### Exercise objective
Could you return every line of the records below that contains the word "cannot"?

### Provided records
───
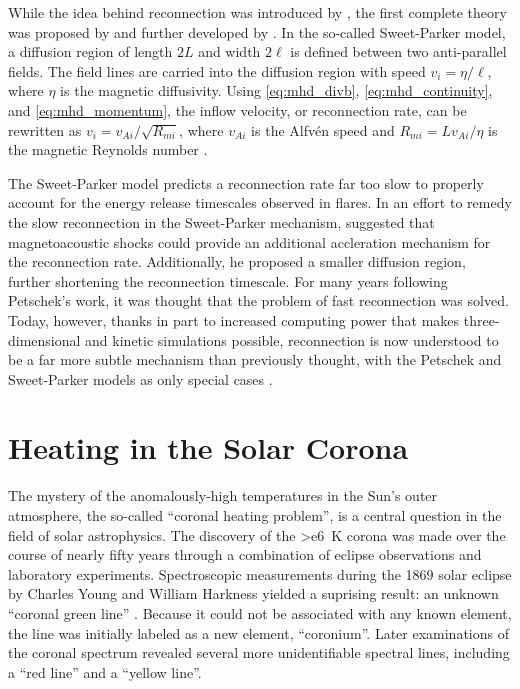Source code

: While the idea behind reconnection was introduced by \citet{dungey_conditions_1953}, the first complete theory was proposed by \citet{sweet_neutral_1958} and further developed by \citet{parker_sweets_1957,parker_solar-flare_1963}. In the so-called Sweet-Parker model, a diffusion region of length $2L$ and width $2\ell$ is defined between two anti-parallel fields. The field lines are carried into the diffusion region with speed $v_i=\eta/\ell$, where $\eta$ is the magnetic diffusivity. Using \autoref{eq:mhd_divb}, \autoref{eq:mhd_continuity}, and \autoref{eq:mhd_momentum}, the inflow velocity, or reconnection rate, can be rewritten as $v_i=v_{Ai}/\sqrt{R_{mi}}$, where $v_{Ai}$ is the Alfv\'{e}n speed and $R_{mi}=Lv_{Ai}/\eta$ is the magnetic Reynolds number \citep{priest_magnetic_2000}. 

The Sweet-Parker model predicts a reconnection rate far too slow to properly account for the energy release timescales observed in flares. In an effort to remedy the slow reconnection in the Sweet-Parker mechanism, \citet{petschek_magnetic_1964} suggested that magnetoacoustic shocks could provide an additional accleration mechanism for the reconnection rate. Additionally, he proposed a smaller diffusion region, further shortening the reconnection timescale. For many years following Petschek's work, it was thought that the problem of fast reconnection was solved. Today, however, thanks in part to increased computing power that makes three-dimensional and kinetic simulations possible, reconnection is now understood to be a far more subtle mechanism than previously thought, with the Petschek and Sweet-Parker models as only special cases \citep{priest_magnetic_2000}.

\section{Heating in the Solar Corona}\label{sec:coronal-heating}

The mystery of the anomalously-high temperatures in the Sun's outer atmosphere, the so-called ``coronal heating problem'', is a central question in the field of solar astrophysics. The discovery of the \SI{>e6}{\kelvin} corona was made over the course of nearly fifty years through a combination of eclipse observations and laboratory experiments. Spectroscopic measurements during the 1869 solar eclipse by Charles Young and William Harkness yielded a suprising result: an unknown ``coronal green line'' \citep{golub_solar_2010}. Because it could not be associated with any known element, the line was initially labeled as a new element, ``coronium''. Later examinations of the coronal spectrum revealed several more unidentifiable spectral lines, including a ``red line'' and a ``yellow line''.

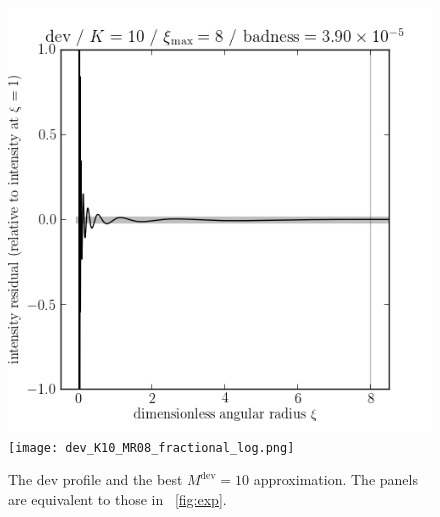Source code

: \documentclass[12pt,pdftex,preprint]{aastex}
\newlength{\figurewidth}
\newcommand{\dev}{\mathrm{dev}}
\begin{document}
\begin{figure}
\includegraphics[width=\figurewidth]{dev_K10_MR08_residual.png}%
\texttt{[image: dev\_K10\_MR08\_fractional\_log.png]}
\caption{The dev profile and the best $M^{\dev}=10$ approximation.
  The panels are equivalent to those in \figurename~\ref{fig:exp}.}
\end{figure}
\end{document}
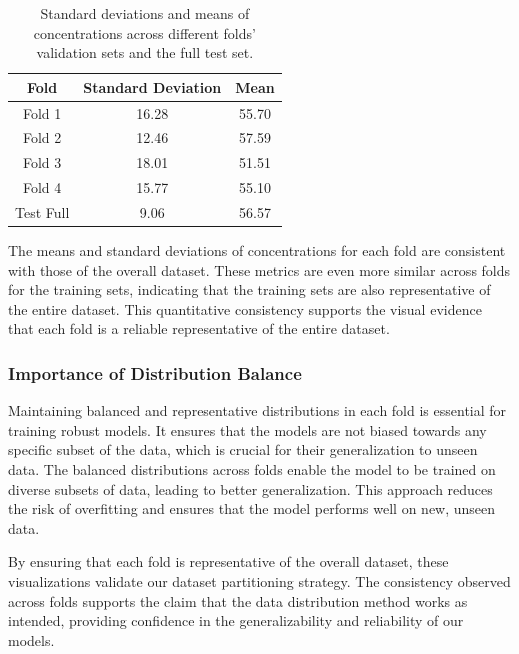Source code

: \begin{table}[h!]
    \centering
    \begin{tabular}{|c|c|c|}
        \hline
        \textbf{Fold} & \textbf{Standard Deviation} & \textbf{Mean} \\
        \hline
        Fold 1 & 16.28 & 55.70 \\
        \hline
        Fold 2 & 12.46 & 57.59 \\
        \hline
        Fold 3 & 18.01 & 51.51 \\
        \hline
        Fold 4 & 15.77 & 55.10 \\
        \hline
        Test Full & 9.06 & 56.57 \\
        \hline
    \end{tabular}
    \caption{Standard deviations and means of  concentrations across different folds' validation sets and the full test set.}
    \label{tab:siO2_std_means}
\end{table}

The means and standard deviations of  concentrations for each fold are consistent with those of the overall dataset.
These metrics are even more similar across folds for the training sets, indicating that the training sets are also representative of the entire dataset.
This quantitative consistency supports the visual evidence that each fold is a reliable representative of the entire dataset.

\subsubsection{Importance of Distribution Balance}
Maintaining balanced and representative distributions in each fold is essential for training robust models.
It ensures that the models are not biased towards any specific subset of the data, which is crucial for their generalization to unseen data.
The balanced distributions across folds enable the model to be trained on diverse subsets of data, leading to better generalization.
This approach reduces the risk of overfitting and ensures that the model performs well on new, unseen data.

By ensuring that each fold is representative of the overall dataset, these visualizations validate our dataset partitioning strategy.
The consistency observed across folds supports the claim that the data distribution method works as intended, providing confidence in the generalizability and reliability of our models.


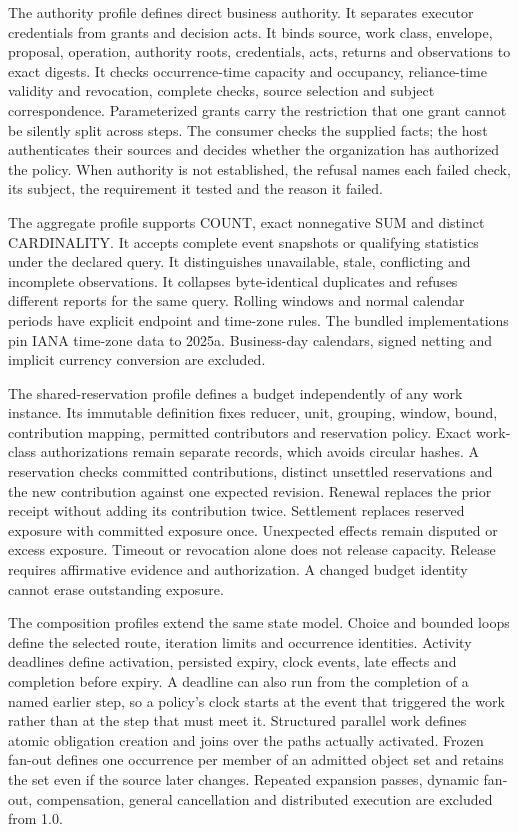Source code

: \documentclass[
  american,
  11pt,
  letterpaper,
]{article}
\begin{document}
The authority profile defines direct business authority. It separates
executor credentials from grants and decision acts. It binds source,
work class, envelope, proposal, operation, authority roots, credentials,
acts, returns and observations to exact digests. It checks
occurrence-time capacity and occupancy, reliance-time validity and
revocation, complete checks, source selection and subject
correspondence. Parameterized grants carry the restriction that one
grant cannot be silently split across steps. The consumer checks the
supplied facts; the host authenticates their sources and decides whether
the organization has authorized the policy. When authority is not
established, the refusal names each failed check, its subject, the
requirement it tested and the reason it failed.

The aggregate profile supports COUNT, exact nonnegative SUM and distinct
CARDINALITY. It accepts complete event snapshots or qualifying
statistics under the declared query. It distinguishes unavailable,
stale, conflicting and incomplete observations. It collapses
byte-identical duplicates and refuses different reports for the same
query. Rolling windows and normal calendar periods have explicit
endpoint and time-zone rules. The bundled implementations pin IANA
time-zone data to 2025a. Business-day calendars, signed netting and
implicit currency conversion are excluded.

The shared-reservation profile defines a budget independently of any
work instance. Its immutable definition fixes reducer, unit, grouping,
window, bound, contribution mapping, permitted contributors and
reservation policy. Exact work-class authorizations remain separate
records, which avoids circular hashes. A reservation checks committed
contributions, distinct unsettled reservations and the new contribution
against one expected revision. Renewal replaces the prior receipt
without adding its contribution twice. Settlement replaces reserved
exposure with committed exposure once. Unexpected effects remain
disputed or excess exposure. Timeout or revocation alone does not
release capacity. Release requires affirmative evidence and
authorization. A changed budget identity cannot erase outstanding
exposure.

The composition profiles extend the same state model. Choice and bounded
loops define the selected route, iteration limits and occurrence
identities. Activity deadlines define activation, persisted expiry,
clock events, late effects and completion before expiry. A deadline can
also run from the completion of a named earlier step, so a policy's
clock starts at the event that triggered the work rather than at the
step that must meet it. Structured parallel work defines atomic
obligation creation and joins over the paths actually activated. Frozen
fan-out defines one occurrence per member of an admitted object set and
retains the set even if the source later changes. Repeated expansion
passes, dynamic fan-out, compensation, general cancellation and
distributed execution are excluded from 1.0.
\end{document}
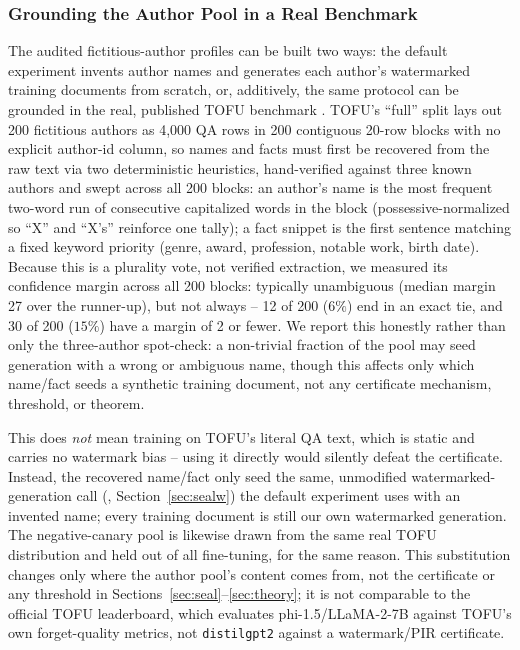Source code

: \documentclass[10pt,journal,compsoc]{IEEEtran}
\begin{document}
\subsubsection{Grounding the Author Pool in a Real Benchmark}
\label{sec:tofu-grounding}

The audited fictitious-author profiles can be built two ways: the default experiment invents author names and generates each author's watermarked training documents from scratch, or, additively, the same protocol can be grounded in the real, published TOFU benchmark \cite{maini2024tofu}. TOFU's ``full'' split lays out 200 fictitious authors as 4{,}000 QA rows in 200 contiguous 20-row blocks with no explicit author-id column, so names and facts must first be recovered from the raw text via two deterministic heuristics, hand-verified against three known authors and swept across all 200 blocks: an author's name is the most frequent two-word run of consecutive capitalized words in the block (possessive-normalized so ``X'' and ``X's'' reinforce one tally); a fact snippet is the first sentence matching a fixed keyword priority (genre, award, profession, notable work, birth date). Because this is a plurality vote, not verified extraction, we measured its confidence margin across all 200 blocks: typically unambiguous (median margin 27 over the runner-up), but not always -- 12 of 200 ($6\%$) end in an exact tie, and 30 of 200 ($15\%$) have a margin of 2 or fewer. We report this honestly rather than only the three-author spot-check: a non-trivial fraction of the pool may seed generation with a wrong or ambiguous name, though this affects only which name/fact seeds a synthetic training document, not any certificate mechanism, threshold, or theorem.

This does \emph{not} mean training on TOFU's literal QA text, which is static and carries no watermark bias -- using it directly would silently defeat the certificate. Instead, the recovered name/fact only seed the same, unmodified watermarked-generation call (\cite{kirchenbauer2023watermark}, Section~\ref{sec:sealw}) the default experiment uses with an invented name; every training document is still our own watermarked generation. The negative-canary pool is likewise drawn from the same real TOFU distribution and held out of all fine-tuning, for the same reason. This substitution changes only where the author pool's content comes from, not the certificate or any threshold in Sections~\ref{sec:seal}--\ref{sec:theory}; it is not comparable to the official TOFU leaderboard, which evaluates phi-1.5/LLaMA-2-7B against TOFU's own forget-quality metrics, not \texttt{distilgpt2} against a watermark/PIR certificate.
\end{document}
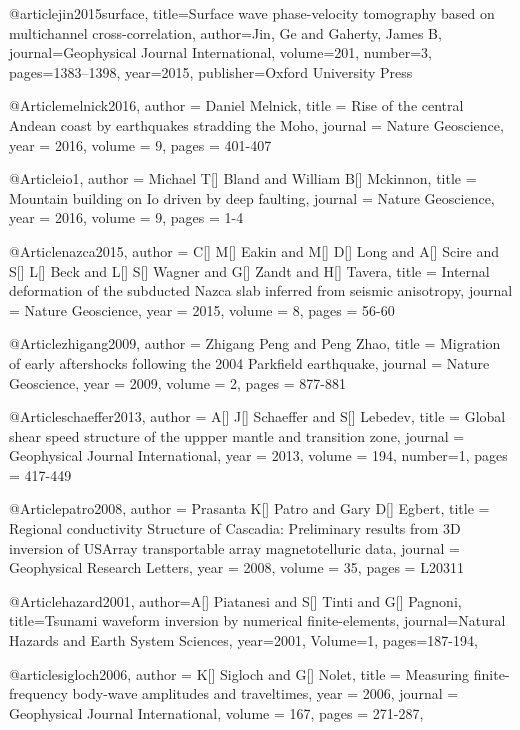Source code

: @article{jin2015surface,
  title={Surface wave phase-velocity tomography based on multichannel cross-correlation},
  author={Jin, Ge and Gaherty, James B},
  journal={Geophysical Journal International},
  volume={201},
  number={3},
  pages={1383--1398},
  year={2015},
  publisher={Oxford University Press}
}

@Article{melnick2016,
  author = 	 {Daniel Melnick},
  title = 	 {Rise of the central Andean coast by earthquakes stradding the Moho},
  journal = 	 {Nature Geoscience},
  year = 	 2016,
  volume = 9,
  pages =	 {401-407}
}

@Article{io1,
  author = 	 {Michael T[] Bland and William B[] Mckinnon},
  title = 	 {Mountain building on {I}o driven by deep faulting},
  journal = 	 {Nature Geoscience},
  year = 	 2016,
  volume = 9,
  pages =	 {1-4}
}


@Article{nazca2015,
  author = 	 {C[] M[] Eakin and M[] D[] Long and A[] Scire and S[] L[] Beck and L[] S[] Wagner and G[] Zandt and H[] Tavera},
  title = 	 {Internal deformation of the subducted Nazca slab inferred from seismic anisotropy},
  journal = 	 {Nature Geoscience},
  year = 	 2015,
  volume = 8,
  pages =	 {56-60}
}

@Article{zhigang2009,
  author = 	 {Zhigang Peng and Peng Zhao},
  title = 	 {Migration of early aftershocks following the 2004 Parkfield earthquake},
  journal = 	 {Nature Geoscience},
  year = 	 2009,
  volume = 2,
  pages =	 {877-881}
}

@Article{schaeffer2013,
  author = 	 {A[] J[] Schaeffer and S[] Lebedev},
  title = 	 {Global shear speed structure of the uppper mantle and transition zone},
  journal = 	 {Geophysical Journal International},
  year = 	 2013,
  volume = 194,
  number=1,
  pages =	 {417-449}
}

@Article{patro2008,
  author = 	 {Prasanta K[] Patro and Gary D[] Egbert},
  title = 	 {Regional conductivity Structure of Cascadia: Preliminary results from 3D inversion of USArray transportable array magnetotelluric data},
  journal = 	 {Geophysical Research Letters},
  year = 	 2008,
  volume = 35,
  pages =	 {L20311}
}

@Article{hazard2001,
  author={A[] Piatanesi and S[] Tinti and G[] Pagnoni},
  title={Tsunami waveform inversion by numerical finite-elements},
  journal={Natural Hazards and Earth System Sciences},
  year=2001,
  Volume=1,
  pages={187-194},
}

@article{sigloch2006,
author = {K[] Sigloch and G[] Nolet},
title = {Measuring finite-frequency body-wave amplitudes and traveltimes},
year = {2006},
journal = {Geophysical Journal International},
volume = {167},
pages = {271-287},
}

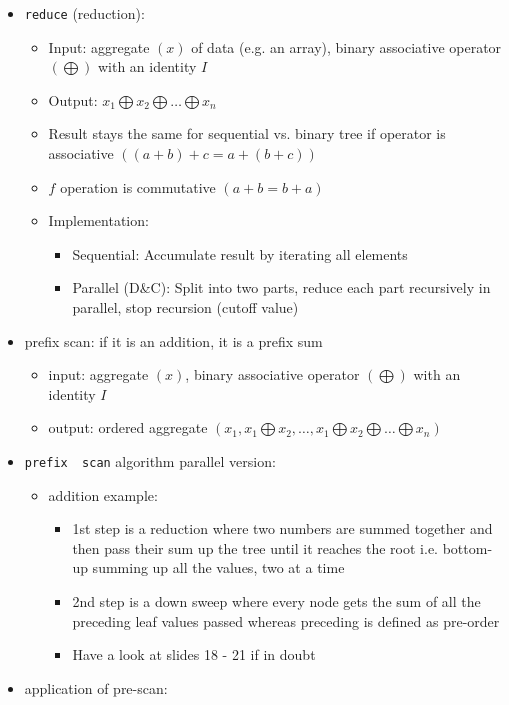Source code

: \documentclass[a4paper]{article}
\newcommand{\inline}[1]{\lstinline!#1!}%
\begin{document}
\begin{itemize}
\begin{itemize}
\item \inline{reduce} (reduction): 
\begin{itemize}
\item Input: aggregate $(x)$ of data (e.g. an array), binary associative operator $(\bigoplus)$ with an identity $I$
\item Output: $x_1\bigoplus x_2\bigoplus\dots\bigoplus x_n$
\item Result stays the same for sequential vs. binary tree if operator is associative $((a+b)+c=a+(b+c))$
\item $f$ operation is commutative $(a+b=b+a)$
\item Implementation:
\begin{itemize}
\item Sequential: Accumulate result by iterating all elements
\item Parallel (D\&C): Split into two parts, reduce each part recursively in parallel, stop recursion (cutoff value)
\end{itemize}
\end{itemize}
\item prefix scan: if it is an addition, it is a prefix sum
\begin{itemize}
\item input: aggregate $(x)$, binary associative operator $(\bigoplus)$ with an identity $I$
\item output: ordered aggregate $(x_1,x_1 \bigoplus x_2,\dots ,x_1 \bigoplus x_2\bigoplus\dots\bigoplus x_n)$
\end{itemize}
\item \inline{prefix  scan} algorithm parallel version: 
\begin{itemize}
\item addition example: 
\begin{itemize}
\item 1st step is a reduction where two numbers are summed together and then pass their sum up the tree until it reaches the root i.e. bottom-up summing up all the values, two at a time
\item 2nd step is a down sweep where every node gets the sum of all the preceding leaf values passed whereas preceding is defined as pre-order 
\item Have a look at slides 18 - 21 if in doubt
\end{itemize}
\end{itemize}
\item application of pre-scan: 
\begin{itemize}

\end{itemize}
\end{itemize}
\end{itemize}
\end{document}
───
### Your response
grant cannot be silently split across steps. The consumer checks the
authorization. A changed budget identity cannot erase outstanding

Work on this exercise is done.